[Dataset entries]

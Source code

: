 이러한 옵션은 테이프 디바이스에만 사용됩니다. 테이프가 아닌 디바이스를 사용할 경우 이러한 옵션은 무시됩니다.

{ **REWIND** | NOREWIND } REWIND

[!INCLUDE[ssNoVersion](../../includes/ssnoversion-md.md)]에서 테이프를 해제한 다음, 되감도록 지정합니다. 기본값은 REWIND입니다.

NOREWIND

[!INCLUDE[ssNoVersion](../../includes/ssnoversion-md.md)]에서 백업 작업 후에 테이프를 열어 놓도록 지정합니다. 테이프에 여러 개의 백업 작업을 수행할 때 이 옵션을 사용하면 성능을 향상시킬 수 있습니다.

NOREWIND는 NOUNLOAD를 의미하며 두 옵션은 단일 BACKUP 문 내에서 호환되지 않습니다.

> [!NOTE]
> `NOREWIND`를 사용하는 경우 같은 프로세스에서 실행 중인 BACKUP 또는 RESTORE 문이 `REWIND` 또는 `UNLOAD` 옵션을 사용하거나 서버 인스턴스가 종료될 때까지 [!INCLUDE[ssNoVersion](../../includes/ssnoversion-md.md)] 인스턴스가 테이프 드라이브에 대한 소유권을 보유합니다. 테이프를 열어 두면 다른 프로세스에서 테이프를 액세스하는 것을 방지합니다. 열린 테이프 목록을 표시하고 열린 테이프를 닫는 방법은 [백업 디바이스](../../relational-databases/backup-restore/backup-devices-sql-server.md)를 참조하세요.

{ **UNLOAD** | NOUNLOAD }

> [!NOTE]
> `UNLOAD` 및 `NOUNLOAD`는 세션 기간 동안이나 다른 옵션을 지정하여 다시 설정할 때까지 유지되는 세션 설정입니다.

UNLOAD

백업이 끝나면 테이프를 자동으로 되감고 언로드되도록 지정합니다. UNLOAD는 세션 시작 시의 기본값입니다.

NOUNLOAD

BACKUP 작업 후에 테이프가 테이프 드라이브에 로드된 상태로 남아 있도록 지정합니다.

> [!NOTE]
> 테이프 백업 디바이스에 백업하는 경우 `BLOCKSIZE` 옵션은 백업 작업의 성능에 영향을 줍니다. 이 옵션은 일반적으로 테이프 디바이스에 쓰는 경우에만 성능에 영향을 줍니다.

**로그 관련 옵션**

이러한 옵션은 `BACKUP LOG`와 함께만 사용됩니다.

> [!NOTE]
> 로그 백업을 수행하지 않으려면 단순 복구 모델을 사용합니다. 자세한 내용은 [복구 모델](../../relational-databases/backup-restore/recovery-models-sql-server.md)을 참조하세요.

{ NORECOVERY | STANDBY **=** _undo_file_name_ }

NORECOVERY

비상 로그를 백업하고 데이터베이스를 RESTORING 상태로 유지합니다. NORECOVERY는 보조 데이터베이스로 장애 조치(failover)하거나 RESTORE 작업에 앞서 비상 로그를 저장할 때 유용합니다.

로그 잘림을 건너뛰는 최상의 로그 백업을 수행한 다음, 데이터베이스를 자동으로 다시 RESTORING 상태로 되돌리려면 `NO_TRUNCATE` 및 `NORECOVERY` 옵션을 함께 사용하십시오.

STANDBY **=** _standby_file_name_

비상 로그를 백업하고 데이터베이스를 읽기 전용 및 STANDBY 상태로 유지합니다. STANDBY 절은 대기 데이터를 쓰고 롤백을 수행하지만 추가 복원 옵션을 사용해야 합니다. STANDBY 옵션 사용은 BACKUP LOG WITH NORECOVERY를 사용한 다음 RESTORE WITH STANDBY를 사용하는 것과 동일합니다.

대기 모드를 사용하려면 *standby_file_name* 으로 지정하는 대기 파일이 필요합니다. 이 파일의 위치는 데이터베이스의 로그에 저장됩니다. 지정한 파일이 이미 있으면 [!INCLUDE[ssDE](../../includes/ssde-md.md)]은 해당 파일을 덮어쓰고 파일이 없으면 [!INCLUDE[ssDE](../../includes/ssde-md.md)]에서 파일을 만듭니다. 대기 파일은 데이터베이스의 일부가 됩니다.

▶ _What the exercise asks_:
In the preceding records, how many lines include the word "server"? Reply with the number only.

▶ _Solution_:
2